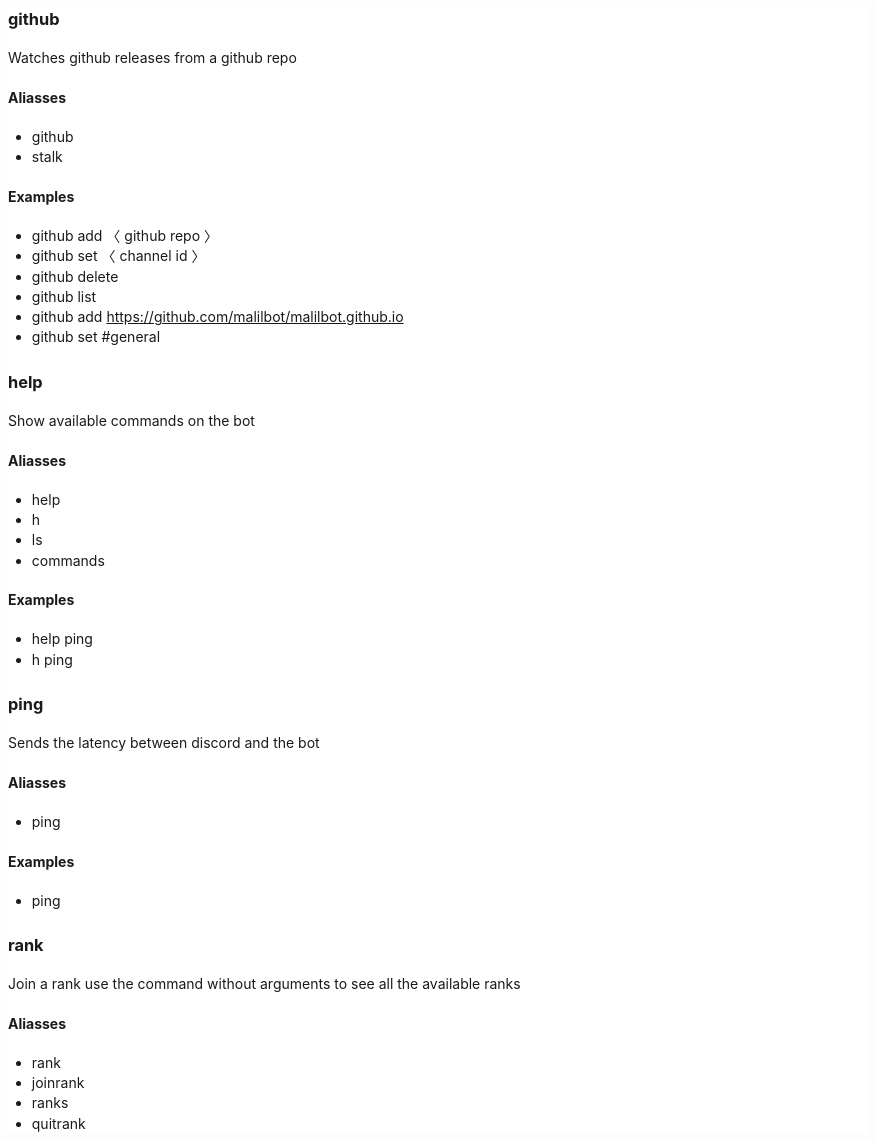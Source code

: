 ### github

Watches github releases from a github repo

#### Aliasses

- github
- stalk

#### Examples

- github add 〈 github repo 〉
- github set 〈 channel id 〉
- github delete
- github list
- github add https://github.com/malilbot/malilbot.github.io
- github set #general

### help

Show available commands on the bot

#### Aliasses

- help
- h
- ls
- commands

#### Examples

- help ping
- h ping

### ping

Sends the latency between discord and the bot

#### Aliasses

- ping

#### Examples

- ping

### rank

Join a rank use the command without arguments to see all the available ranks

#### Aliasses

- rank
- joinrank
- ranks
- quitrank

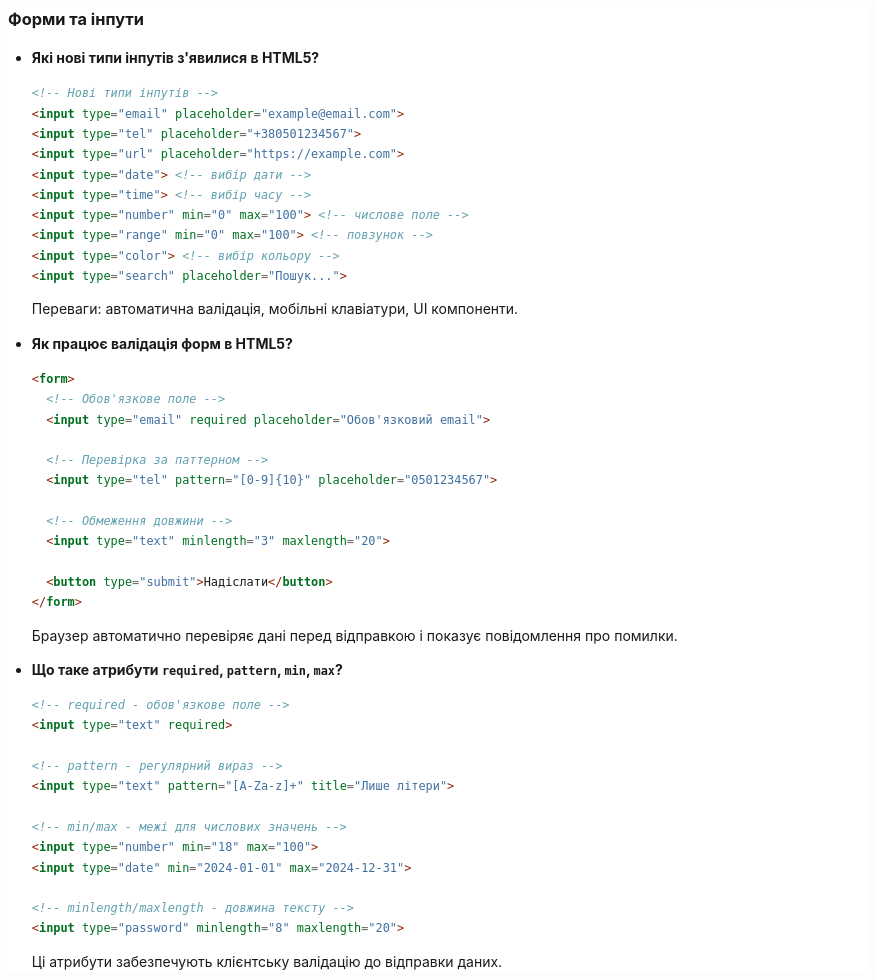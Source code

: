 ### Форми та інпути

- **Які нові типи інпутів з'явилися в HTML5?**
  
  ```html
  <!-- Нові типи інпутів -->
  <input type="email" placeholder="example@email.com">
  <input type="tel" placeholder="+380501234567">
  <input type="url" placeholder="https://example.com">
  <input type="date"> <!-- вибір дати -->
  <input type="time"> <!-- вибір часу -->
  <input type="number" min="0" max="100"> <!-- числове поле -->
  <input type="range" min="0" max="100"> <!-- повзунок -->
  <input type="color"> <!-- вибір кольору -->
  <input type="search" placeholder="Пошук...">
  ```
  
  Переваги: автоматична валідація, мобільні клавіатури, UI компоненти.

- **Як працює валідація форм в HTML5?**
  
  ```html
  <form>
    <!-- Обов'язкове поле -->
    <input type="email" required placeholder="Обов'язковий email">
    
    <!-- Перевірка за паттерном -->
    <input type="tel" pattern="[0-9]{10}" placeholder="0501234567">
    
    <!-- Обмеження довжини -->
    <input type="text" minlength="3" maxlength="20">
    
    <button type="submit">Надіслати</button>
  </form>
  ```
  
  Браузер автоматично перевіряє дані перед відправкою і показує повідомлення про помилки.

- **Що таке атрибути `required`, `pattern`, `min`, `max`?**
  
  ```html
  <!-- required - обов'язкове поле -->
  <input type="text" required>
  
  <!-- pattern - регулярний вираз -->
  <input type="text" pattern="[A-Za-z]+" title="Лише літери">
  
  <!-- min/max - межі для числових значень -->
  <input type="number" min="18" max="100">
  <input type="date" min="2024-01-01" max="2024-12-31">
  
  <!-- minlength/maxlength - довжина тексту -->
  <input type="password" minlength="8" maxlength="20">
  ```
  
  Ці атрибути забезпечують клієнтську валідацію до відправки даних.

TASK DESCRIPTION:
Copy each line above containing the string "text".

REPLY TO THE EXERCISE:
    <input type="text" minlength="3" maxlength="20">
  <input type="text" required>
  <input type="text" pattern="[A-Za-z]+" title="Лише літери">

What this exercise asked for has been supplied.